I get my phosphoric acid from a pool supply dealer/chemical supplyer down the street from me. You can also try hobby chemical suppliers on the internet.
You can also use NAVEL Jelly to do it. It is mostly phosphoric anyway. Just a little more dilute.
I sandblast with regular old fine white sand that I get at HOME DEPOT.
It sparks when it is taking the chrome off. Once you see the sparking stop...the chrome is gone.
I tried glass beads and they just dont cut like plain old sand.
All I use is a small bin set up also.
You can acid strip the chrome if you heat the hydrocloric up and put the handle in it. It will all of a sudden bubble like you put it in soda and all the chrome will dissapear.
Problem with this is that if you have any pits in the potmetal then it will really attack those areas vigorusly.
The hydrocloric will get down into the metal and give you problems in the form of blisters down the road. I dont know why the phosphoric works but...it does.
As for the pits, After you clean with either the phosphoric or hydrocloric/muratic acid. Scrub the living tar out of the part with a steel toothbrush until you see shiny metal where the zinc metal has been turned dark. After scrubbing if you still see some dark areas in the pits, then drill them out with a dremal.
From there I put a stike plate on the part, and then into the acid copper for at least a hour. Then I solder up the pits, sand them down along with sanding the surface of the part. After that its back into the acid copper to cover the solder and build up the surface some more.
Then you can buff, plate with nickel, and chrome.
I left out the cleaning and buffing parts inbetween the copper/nickel/chrome.
Its a long process and takes patience.
Keep at it!
48 Buick
Thanks for the tips 48Buick....
I did try a few pieces of copper pipe, buffing pre and post plating, and it came out real nice. The handle I tried was my worst one, I was willing to give it a try. I can scrounge up a lot of later model handles, even cut them apart, for "test pieces" before I dunk one of my good handles.

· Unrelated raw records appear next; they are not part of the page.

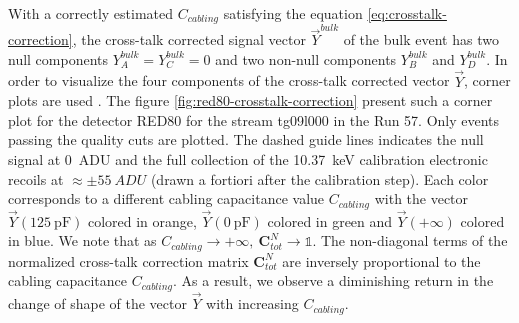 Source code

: With a correctly estimated $C_{cabling}$ satisfying the equation \ref{eq:crosstalk-correction}, the cross-talk corrected signal vector $\vec{Y}^{bulk}$ of the bulk event has two null components $Y_A^{bulk} = Y_C^{bulk} = 0$ and two non-null components $Y_B^{bulk}$ and $Y_D^{bulk}$.
In order to visualize the four components of the cross-talk corrected vector $\vec{Y}$, corner plots are used . The figure \ref{fig:red80-crosstalk-correction} present such a corner plot for the detector RED80 for the stream tg09l000 in the Run 57. Only events passing the quality cuts are plotted. The dashed guide lines indicates the null signal at \SI{0}{ADU} and the full collection of the \SI{10.37}{\kilo\eV} calibration electronic recoils  at $\approx \pm \SI{55}{ADU}$ (drawn a fortiori after the calibration step).
Each color corresponds to a different cabling capacitance value $C_{cabling}$ with the vector $\vec{Y}(\SI{125}{\pico\farad})$ colored in orange, $\vec{Y}(\SI{0}{\pico\farad})$ colored in green and $\vec{Y}(+\infty)$ colored in blue. We note that as $C_{cabling} \rightarrow +\infty, \ \bm{C}_{tot}^N \rightarrow \mathbb{1}$. The non-diagonal terms of the normalized cross-talk correction matrix $\bm{C}_{tot}^N$ are inversely proportional to the cabling capacitance $C_{cabling}$. As a result, we observe a diminishing return in the change of shape of the vector $\vec{Y}$ with increasing $C_{cabling}$.

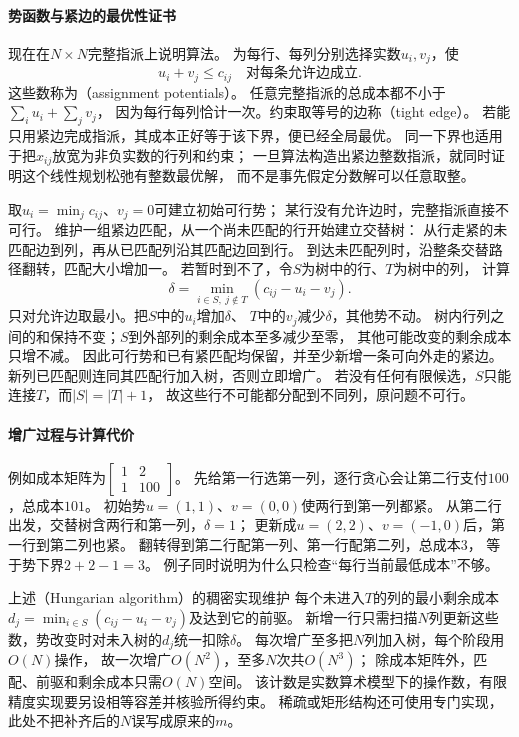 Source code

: \paragraph{势函数与紧边的最优性证书}
现在在$N\times N$完整指派上说明算法。
为每行、每列分别选择实数$u_i,v_j$，使
\begin{equation}
 u_i+v_j\leq c_{ij}
 \quad\text{对每条允许边成立}.
 \label{eq:graph-assignment-potentials}
\end{equation}
这些数称为（assignment potentials）。
任意完整指派的总成本都不小于$\sum_i u_i+\sum_jv_j$，
因为每行每列恰计一次。约束取等号的边称（tight edge）。
若能只用紧边完成指派，其成本正好等于该下界，便已经全局最优。
同一下界也适用于把$x_{ij}$放宽为非负实数的行列和约束；
一旦算法构造出紧边整数指派，就同时证明这个线性规划松弛有整数最优解，
而不是事先假定分数解可以任意取整。

取$u_i=\min_jc_{ij}$、$v_j=0$可建立初始可行势；
某行没有允许边时，完整指派直接不可行。
维护一组紧边匹配，从一个尚未匹配的行开始建立交替树：
从行走紧的未匹配边到列，再从已匹配列沿其匹配边回到行。
到达未匹配列时，沿整条交替路径翻转，匹配大小增加一。
若暂时到不了，令$S$为树中的行、$T$为树中的列，
计算
\[
 \delta=\min_{i\in S,\ j\notin T}(c_{ij}-u_i-v_j).
\]
只对允许边取最小。把$S$中的$u_i$增加$\delta$、
$T$中的$v_j$减少$\delta$，其他势不动。
树内行列之间的和保持不变；$S$到外部列的剩余成本至多减少至零，
其他可能改变的剩余成本只增不减。
因此可行势和已有紧匹配均保留，并至少新增一条可向外走的紧边。
新列已匹配则连同其匹配行加入树，否则立即增广。
若没有任何有限候选，$S$只能连接$T$，而$|S|=|T|+1$，
故这些行不可能都分配到不同列，原问题不可行。

\paragraph{增广过程与计算代价}
例如成本矩阵为$\begin{bmatrix}1&2\\1&100\end{bmatrix}$。
先给第一行选第一列，逐行贪心会让第二行支付$100$，总成本$101$。
初始势$u=(1,1)$、$v=(0,0)$使两行到第一列都紧。
从第二行出发，交替树含两行和第一列，$\delta=1$；
更新成$u=(2,2)$、$v=(-1,0)$后，第一行到第二列也紧。
翻转得到第二行配第一列、第一行配第二列，总成本$3$，
等于势下界$2+2-1=3$。
例子同时说明为什么只检查“每行当前最低成本”不够。

上述（Hungarian algorithm）的稠密实现维护
每个未进入$T$的列的最小剩余成本
$d_j=\min_{i\in S}(c_{ij}-u_i-v_j)$及达到它的前驱。
新增一行只需扫描$N$列更新这些数，势改变时对未入树的$d_j$统一扣除$\delta$。
每次增广至多把$N$列加入树，每个阶段用$O(N)$操作，
故一次增广$O(N^2)$，至多$N$次共$O(N^3)$；
除成本矩阵外，匹配、前驱和剩余成本只需$O(N)$空间。
该计数是实数算术模型下的操作数，有限精度实现要另设相等容差并核验所得约束。
稀疏或矩形结构还可使用专门实现，此处不把补齐后的$N$误写成原来的$m$。

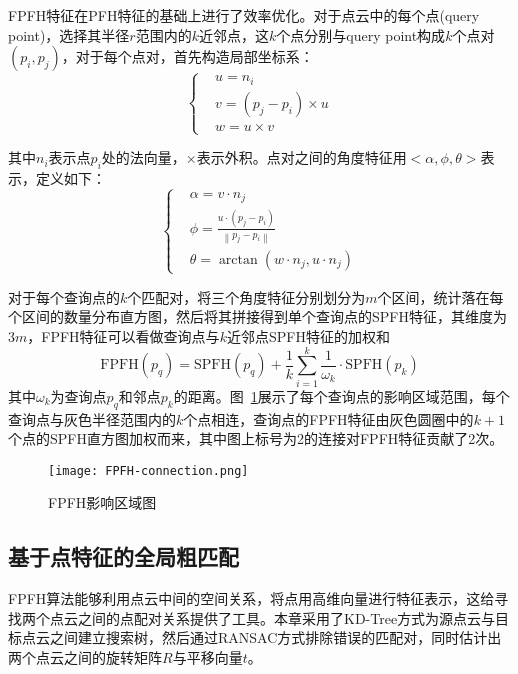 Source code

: FPFH特征在PFH特征\cite{rusu2008aligning}的基础上进行了效率优化。对于点云中的每个点(query point)，选择其半径$r$范围内的$k$近邻点，这$k$个点分别与query point构成$k$个点对$(p_i,p_j)$，对于每个点对，首先构造局部坐标系：
\begin{equation}
	\left\{
	\begin{aligned}
		& u = n_i \\
		& v = (p_j-p_i) \times u \\
		& w = u \times v
	\end{aligned}
	\right.
\end{equation}

其中$n_i$表示点$p_i$处的法向量，$\times$表示外积。点对之间的角度特征用$<\alpha, \phi, \theta>$表示，定义如下：
\begin{equation}
	\left\{
	\begin{aligned}
		& \alpha = v \cdot n_j \\
		& \phi = \frac{u\cdot (p_j-p_i)}{\left\|p_j-p_i\right\|} \\
		& \theta = \arctan(w\cdot n_j, u\cdot n_j)
	\end{aligned}	
	\right.
\end{equation}


对于每个查询点的$k$个匹配对，将三个角度特征分别划分为$m$个区间，统计落在每个区间的数量分布直方图，然后将其拼接得到单个查询点的SPFH特征，其维度为$3m$，FPFH特征可以看做查询点与$k$近邻点SPFH特征的加权和
\begin{equation}
	\text{FPFH}(p_q)=\text{SPFH}(p_q)+\frac{1}{k}\sum_{i=1}^k \frac{1}{\omega_k} \cdot \text{SPFH}(p_k)
\end{equation}
其中$\omega_k$为查询点$p_q$和邻点$p_k$的距离。图~\ref{FPFH-connection}展示了每个查询点的影响区域范围，每个查询点与灰色半径范围内的$k$个点相连，查询点的FPFH特征由灰色圆圈中的$k+1$个点的SPFH直方图加权而来，其中图上标号为2的连接对FPFH特征贡献了2次。
\begin{figure}
	\centering
	\texttt{[image: FPFH-connection.png]}
	\caption{FPFH影响区域图}
	\label{FPFH-connection}
\end{figure}

\subsection{基于点特征的全局粗匹配}
FPFH算法能够利用点云中间的空间关系，将点用高维向量进行特征表示，这给寻找两个点云之间的点配对关系提供了工具。本章采用了KD-Tree\cite{nuchter2007cached}方式为源点云与目标点云之间建立搜索树，然后通过RANSAC方式\cite{fischler1981random}排除错误的匹配对，同时估计出两个点云之间的旋转矩阵$R$与平移向量$t$。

Where can I buy phosphoric acid?
What do you sandblast with? I have a small bin setup and use silicon carbide (Black Beauty, very fine grit), but I have a hard time beleiving that it would strip chome. I did most of my handles with ScotchBrite roloc discs, but it was too hard to get the crevices.
One of my friends HAS sucessfully acid de-plated a pot metal handle, and then nickle plated it. Send me a pic, looks nice. Fluke?
Most of the handles are pretty dood to start with, but some have pits down in that crevice "rib" area. How best to address these? Dental drill pits with a Dremel? How to fill? I bought some of Caswells Solder-it, will that work?
Thanks for any other tips. I am sold on the Copy Chrome if I can get it to work well. I am a partner in a small resto/parts biz (
www.zarwerks.com) and expect to do a dozen or so of these handles a year.